The report projects a compound annual growth rate (CAGR) of 6–8 per cent in volumes until total industry volumes (TIV) stabilise around FY31–32.

“MHCV cycle likely to stay strong over FY27/28; 6–8% vols CAGR likely before TIV stabilises in FY31–32,” the report said.

Near- to mid-term growth is expected to be supported by several factors, including delayed fleet replacements due to GST 2.0-related price changes and an ageing vehicle base. Around 42 per cent of vehicles are currently in the 8.5–10-year age bracket, representing nearly 2 million units likely due for replacement.

The report also highlighted additional demand drivers such as the release of funds previously locked in infrastructure projects, a low base in the first half, and lean inventory levels heading into FY27.

Beyond FY27, demand is expected to stay strong, supported by sustained infrastructure spending, improved fleet utilisation, and pre-buying ahead of BS7 emission norms expected in 2028. Fleet utilisation has already improved to 70–75 per cent from earlier levels of 53–55 per cent, while BS7 regulations could raise vehicle costs by 10–12 per cent.

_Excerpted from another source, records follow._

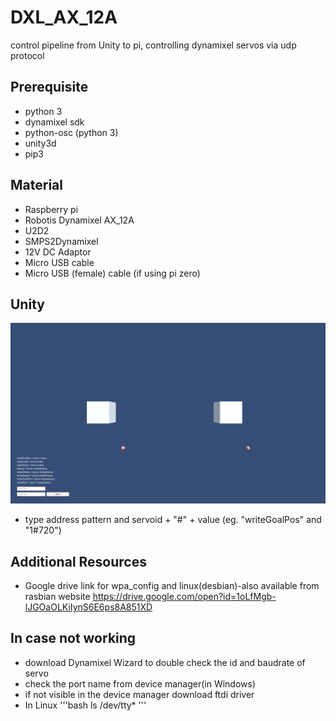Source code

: # DXL_AX_12A

control pipeline from Unity to pi, controlling dynamixel servos via udp protocol


## Prerequisite

- python 3
- dynamixel sdk
- python-osc (python 3)
- unity3d
- pip3


## Material

- Raspberry pi 
- Robotis Dynamixel AX_12A
- U2D2
- SMPS2Dynamixel
- 12V DC Adaptor
- Micro USB cable
- Micro USB (female) cable (if using pi zero)

## Unity
![](unity_servoControl_interface.png)
- type address pattern and servoid + "#" + value (eg. "writeGoalPos" and "1#720")


## Additional Resources

- Google drive link for wpa_config and linux(desbian)-also available from rasbian website
 https://drive.google.com/open?id=1oLfMgb-lJGOaOLKiIynS6E6ps8A851XD

## In case not working

- download Dynamixel Wizard to double check the id and baudrate of servo
- check the port name from device manager(in Windows)
- if not visible in the device manager download ftdi driver
- In Linux 
'''bash
ls /dev/tty*
'''


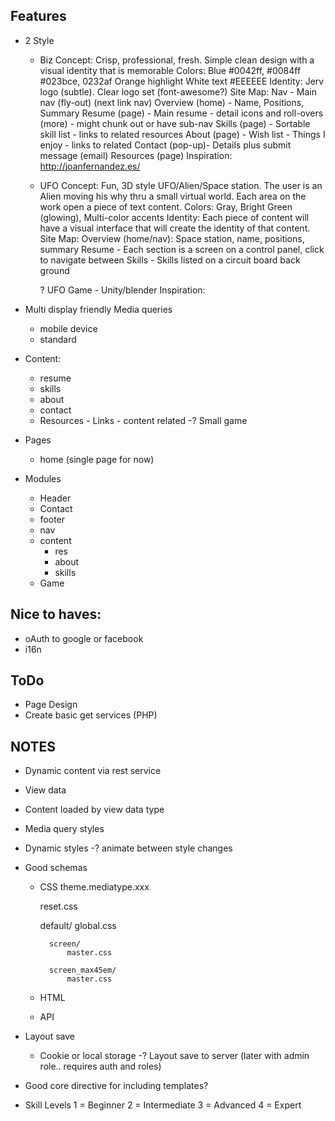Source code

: Features
--------

- 2 Style
    - Biz
        Concept: Crisp, professional, fresh.  Simple clean design with a visual identity that is memorable
        Colors: 
            Blue #0042ff, #0084ff #023bce, 0232af
            Orange highlight
            White text #EEEEEE
        Identity: Jerv logo (subtle).  Clear logo set (font-awesome?)
        Site Map:
            Nav - Main nav (fly-out) (next link nav)
            Overview (home) - Name, Positions, Summary
            Resume (page) - Main resume - detail icons and roll-overs (more) - might chunk out or have sub-nav
            Skills (page) - Sortable skill list - links to related resources
            About (page) - Wish list - Things I enjoy - links to related
            Contact (pop-up)- Details plus submit message (email)
            Resources (page)
        Inspiration:
            http://joanfernandez.es/

    - UFO
        Concept: Fun, 3D style UFO/Alien/Space station.
            The user is an Alien moving his why thru a small virtual world.
            Each area on the work open a piece of text content.
        Colors: Gray, Bright Green (glowing), Multi-color accents
        Identity: Each piece of content will have a visual interface that will create the identity of that content.
        Site Map:
            Overview (home/nav): Space station, name, positions, summary
            Resume - Each section is a screen on a control panel, click to navigate between
            Skills - Skills listed on a circuit board back ground

        ? UFO Game - Unity/blender
        Inspiration:


- Multi display friendly Media queries
    - mobile device
    - standard

- Content:
    - resume
    - skills
    - about
    - contact
    - Resources - Links - content related
    -? Small game

- Pages
    - home (single page for now)
- Modules
    - Header
    - Contact
    - footer
    - nav
    - content
        - res
        - about
        - skills
    - Game

Nice to haves:
--------------

- oAuth to google or facebook
- i16n

ToDo
----
- Page Design
- Create basic get services (PHP)

NOTES
-----

- Dynamic content via rest service

- View data

- Content loaded by view data type

- Media query styles

- Dynamic styles
    -? animate between style changes

- Good schemas
    - CSS
        theme.mediatype.xxx

        reset.css

        default/
            global.css

            screen/
                master.css

            screen_max45em/
                master.css

    - HTML
    - API

- Layout save
    - Cookie or local storage
    -? Layout save to server (later with admin role.. requires auth and roles)

- Good core directive for including templates?

- Skill Levels
    1 = Beginner 
    2 = Intermediate
    3 = Advanced
    4 = Expert




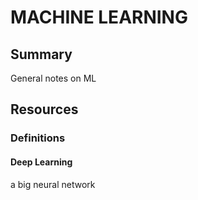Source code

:# MACHINE LEARNING

## Summary

General notes on ML

## Resources

### Definitions

#### Deep Learning

a big neural network
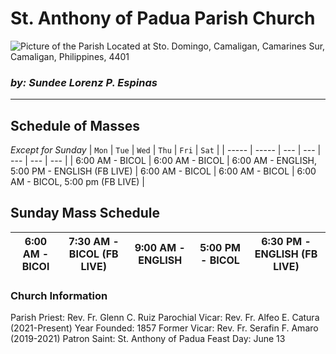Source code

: # St. Anthony of Padua Parish Church

![Picture of the Parish](https://scontent.fmnl4-5.fna.fbcdn.net/v/t1.6435-9/28870001_1437627609698719_7615148320578600960_n.jpg?_nc_cat=103&ccb=1-7&_nc_sid=7f8c78&_nc_ohc=wF4YoyTq9nIAX9KeasA&_nc_ht=scontent.fmnl4-5.fna&oh=00_AfClghUFoRfAWTDfkk_XxdssaZu_HNn2_Sf_Yf1XTtk49A&oe=65E436EF)
Located at Sto. Domingo, Camaligan, Camarines Sur, Camaligan, Philippines, 4401

### *by: Sundee Lorenz P. Espinas*
---
## Schedule of Masses
*Except for Sunday*
| `Mon` | `Tue` | `Wed` | `Thu` | `Fri` | `Sat` |
| ----- | ----- | ---   | --- | --- | --- | --- |
| 6:00 AM - BICOL | 6:00 AM - BICOL |  6:00 AM - ENGLISH, 5:00 PM - ENGLISH (FB LIVE) | 6:00 AM - BICOL | 6:00 AM - BICOL | 6:00 AM - BICOL, 5:00 pm (FB LIVE) |

## Sunday Mass Schedule
| 6:00 AM - BICOl | 7:30 AM - BICOL (FB LIVE) | 9:00 AM - ENGLISH | 5:00 PM - BICOL | 6:30 PM - ENGLISH (FB LIVE) |
| --- | --- | --- | --- | --- |

### Church Information
Parish Priest: Rev. Fr. Glenn C. Ruiz
Parochial Vicar: Rev. Fr. Alfeo E. Catura (2021-Present)
Year Founded: 1857
Former Vicar: Rev. Fr. Serafin F. Amaro (2019-2021)
Patron Saint: St. Anthony of Padua
Feast Day: June 13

According to the report, diesel price increases have historically had limited impact on commercial vehicle volumes over the past 15 years, as freight contracts typically allow fuel cost pass-through. However, higher fuel prices may still temporarily dampen sentiment and delay purchase decisions. The sector is expected to remain resilient even if diesel prices rise to Rs 120–125 per litre.

“While fuel prices do not directly affect margins, they can still influence fleet sentiment and lead to temporary delays in vehicle purchases. Given the recent crude spike, the industry would generally remain resilient to diesel prices up to Rs 120–125 per litre,” the report noted.

The report added that advancements in fuel management technologies have improved operational efficiency and reduced dependence on load-based fuel consumption.

Profitability remains strongest in the Heavy Commercial Vehicle (HCV) segment, particularly in tippers, with potential margin expansion of 1–1.5 per cent driven by cost optimisation, localisation, and lighter vehicle platforms.

Meanwhile, Light Commercial Vehicles (LCVs) are expected to deliver steady growth, given their relatively lower cyclicality compared to heavier segments.